> **What needs to be done**
Reproduce every entry that follows word for word, but omit the images.

[Data entries]
********************
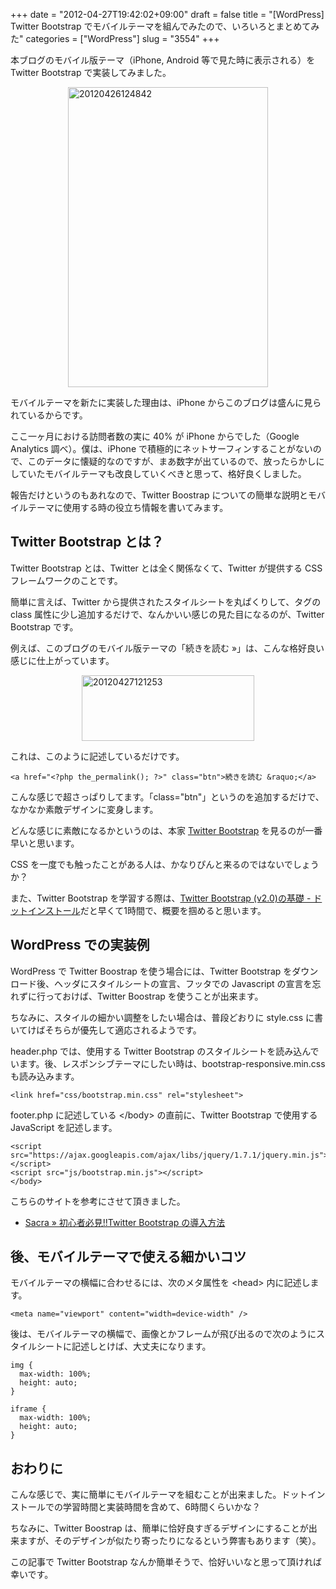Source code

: +++
date = "2012-04-27T19:42:02+09:00"
draft = false
title = "[WordPress] Twitter Bootstrap でモバイルテーマを組んでみたので、いろいろとまとめてみた"
categories = ["WordPress"]
slug = "3554"
+++

本ブログのモバイル版テーマ（iPhone, Android 等で見た時に表示される）を Twitter Bootstrap で実装してみました。

<img style="display:block; margin-left:auto; margin-right:auto;" src="/images/2012/04/20120426124842.png" alt="20120426124842" title="20120426124842.png" border="0" width="320" height="480" />

モバイルテーマを新たに実装した理由は、iPhone からこのブログは盛んに見られているからです。

ここ一ヶ月における訪問者数の実に 40% が iPhone からでした（Google Analytics 調べ）。僕は、iPhone で積極的にネットサーフィンすることがないので、このデータに懐疑的なのですが、まあ数字が出ているので、放ったらかしにしていたモバイルテーマも改良していくべきと思って、格好良くしました。

報告だけというのもあれなので、Twitter Boostrap についての簡単な説明とモバイルテーマに使用する時の役立ち情報を書いてみます。

<h2>Twitter Bootstrap とは？</h2>

Twitter Bootstrap とは、Twitter とは全く関係なくて、Twitter が提供する CSS フレームワークのことです。

簡単に言えば、Twitter から提供されたスタイルシートを丸ぱくりして、タグの class 属性に少し追加するだけで、なんかいい感じの見た目になるのが、Twitter Bootstrap です。

例えば、このブログのモバイル版テーマの「続きを読む &raquo;」は、こんな格好良い感じに仕上がっています。

<img style="display:block; margin-left:auto; margin-right:auto;" src="/images/2012/04/20120427121253.png" alt="20120427121253" title="20120427121253.png" border="0" width="276" height="105" />

これは、このように記述しているだけです。

<pre><code>&lt;a href=&quot;&lt;?php the_permalink(); ?&gt;&quot; class=&quot;btn&quot;&gt;続きを読む &amp;raquo;&lt;/a&gt;</code></pre>

こんな感じで超さっぱりしてます。「class="btn"」というのを追加するだけで、なかなか素敵デザインに変身します。

どんな感じに素敵になるかというのは、本家 <a href="http://twitter.github.com/bootstrap/" target="_blank">Twitter Bootstrap</a> を見るのが一番早いと思います。

CSS を一度でも触ったことがある人は、かなりぴんと来るのではないでしょうか？

また、Twitter Bootstrap を学習する際は、<a href="http://dotinstall.com/lessons/basic_twitter_bootstrap_v2" target="_blank">Twitter Bootstrap (v2.0)の基礎 - ドットインストール</a>だと早くて1時間で、概要を掴めると思います。

<h2>WordPress での実装例</h2>

WordPress で Twitter Boostrap を使う場合には、Twitter Bootstrap をダウンロード後、ヘッダにスタイルシートの宣言、フッタでの Javascript の宣言を忘れずに行っておけば、Twitter Boostrap を使うことが出来ます。

ちなみに、スタイルの細かい調整をしたい場合は、普段どおりに style.css に書いてけばそちらが優先して適応されるようです。

header.php では、使用する Twitter Bootstrap のスタイルシートを読み込んでいます。後、レスポンシブテーマにしたい時は、bootstrap-responsive.min.css も読み込みます。

<pre><code>&lt;link href=&quot;css/bootstrap.min.css&quot; rel=&quot;stylesheet&quot;&gt;
</code></pre>

footer.php に記述している &#60;/body&#62; の直前に、Twitter Bootstrap で使用する JavaScript を記述します。

<pre><code>&lt;script src=&quot;https://ajax.googleapis.com/ajax/libs/jquery/1.7.1/jquery.min.js&quot;&gt;&lt;/script&gt;
&lt;script src=&quot;js/bootstrap.min.js&quot;&gt;&lt;/script&gt;
&lt;/body&gt;
</code></pre>

こちらのサイトを参考にさせて頂きました。

<ul><li><a href="http://yasuhirode.com/%E5%88%9D%E5%BF%83%E8%80%85%E5%BF%85%E8%A6%8Btwitter-bootstrap-%E3%81%AE%E5%B0%8E%E5%85%A5%E6%96%B9%E6%B3%95/" target="_blank">Sacra » 初心者必見!!Twitter Bootstrap の導入方法</a></li></ul>

<h2>後、モバイルテーマで使える細かいコツ</h2>

モバイルテーマの横幅に合わせるには、次のメタ属性を &#60;head&#62; 内に記述します。

<pre><code>&lt;meta name=&quot;viewport&quot; content=&quot;width=device-width&quot; /&gt;</code></pre>

後は、モバイルテーマの横幅で、画像とかフレームが飛び出るので次のようにスタイルシートに記述しとけば、大丈夫になります。

<pre><code>img {
  max-width: 100%;
  height: auto;
}

iframe {
  max-width: 100%;
  height: auto;
}
</code></pre>

<h2>おわりに</h2>

こんな感じで、実に簡単にモバイルテーマを組むことが出来ました。ドットインストールでの学習時間と実装時間を含めて、6時間くらいかな？

ちなみに、Twitter Boostrap は、簡単に恰好良すぎるデザインにすることが出来ますが、そのデザインが似たり寄ったりになるという弊害もあります（笑）。

この記事で Twitter Bootstrap なんか簡単そうで、恰好いいなと思って頂ければ幸いです。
********************
> **Answer space**
Source code

: +++
date = "2012-04-27T19:42:02+09:00"
draft = false
title = "[WordPress] Twitter Bootstrap でモバイルテーマを組んでみたので、いろいろとまとめてみた"
categories = ["WordPress"]
slug = "3554"
+++

本ブログのモバイル版テーマ（iPhone, Android 等で見た時に表示される）を Twitter Bootstrap で実装してみました。

<img style="display:block; margin-left:auto; margin-right:auto;" src="/images/2012/04/20120426124842.png" alt="20120426124842" title="20120426124842.png" border="0" width="320" height="480" />

モバイルテーマを新たに実装した理由は、iPhone からこのブログは盛んに見られているからです。

ここ一ヶ月における訪問者数の実に 40% が iPhone からでした（Google Analytics 調べ）。僕は、iPhone で積極的にネットサーフィンすることがないので、このデータに懐疑的なのですが、まあ数字が出ているので、放ったらかしにしていたモバイルテーマも改良していくべきと思って、格好良くしました。

報告だけというのもあれなので、Twitter Boostrap についての簡単な説明とモバイルテーマに使用する時の役立ち情報を書いてみます。

<h2>Twitter Bootstrap とは？</h2>

Twitter Bootstrap とは、Twitter とは全く関係なくて、Twitter が提供する CSS フレームワークのことです。

簡単に言えば、Twitter から提供されたスタイルシートを丸ぱくりして、タグの class 属性に少し追加するだけで、なんかいい感じの見た目になるのが、Twitter Bootstrap です。

例えば、このブログのモバイル版テーマの「続きを読む &raquo;」は、こんな格好良い感じに仕上がっています。

<img style="display:block; margin-left:auto; margin-right:auto;" src="/images/2012/04/20120427121253.png" alt="20120427121253" title="20120427121253.png" border="0" width="276" height="105" />

これは、このように記述しているだけです。

<pre><code>&lt;a href=&quot;&lt;?php the_permalink(); ?&gt;&quot; class=&quot;btn&quot;&gt;続きを読む &amp;raquo;&lt;/a&gt;</code></pre>

こんな感じで超さっぱりしてます。「class="btn"」というのを追加するだけで、なかなか素敵デザインに変身します。

どんな感じに素敵になるかというのは、本家 <a href="http://twitter.github.com/bootstrap/" target="_blank">Twitter Bootstrap</a> を見るのが一番早いと思います。

CSS を一度でも触ったことがある人は、かなりぴんと来るのではないでしょうか？

また、Twitter Bootstrap を学習する際は、<a href="http://dotinstall.com/lessons/basic_twitter_bootstrap_v2" target="_blank">Twitter Bootstrap (v2.0)の基礎 - ドットインストール</a>だと早くて1時間で、概要を掴めると思います。

<h2>WordPress での実装例</h2>

WordPress で Twitter Boostrap を使う場合には、Twitter Bootstrap をダウンロード後、ヘッダにスタイルシートの宣言、フッタでの Javascript の宣言を忘れずに行っておけば、Twitter Boostrap を使うことが出来ます。

ちなみに、スタイルの細かい調整をしたい場合は、普段どおりに style.css に書いてけばそちらが優先して適応されるようです。

header.php では、使用する Twitter Bootstrap のスタイルシートを読み込んでいます。後、レスポンシブテーマにしたい時は、bootstrap-responsive.min.css も読み込みます。

<pre><code>&lt;link href=&quot;css/bootstrap.min.css&quot; rel=&quot;stylesheet&quot;&gt;
</code></pre>

footer.php に記述している &#60;/body&#62; の直前に、Twitter Bootstrap で使用する JavaScript を記述します。

<pre><code>&lt;script src=&quot;https://ajax.googleapis.com/ajax/libs/jquery/1.7.1/jquery.min.js&quot;&gt;&lt;/script&gt;
&lt;script src=&quot;js/bootstrap.min.js&quot;&gt;&lt;/script&gt;
&lt;/body&gt;
</code></pre>

こちらのサイトを参考にさせて頂きました。

<ul><li><a href="http://yasuhirode.com/%E5%88%9D%E5%BF%83%E8%80%85%E5%BF%85%E8%A6%8Btwitter-bootstrap-%E3%81%AE%E5%B0%8E%E5%85%A5%E6%96%B9%E6%B3%95/" target="_blank">Sacra » 初心者必見!!Twitter Bootstrap の導入方法</a></li></ul>

<h2>後、モバイルテーマで使える細かいコツ</h2>

モバイルテーマの横幅に合わせるには、次のメタ属性を &#60;head&#62; 内に記述します。

<pre><code>&lt;meta name=&quot;viewport&quot; content=&quot;width=device-width&quot; /&gt;</code></pre>

後は、モバイルテーマの横幅で、画像とかフレームが飛び出るので次のようにスタイルシートに記述しとけば、大丈夫になります。

<pre><code>img {
  max-width: 100%;
  height: auto;
}

iframe {
  max-width: 100%;
  height: auto;
}
</code></pre>

<h2>おわりに</h2>

こんな感じで、実に簡単にモバイルテーマを組むことが出来ました。ドットインストールでの学習時間と実装時間を含めて、6時間くらいかな？

ちなみに、Twitter Boostrap は、簡単に恰好良すぎるデザインにすることが出来ますが、そのデザインが似たり寄ったりになるという弊害もあります（笑）。

この記事で Twitter Bootstrap なんか簡単そうで、恰好いいなと思って頂ければ幸いです。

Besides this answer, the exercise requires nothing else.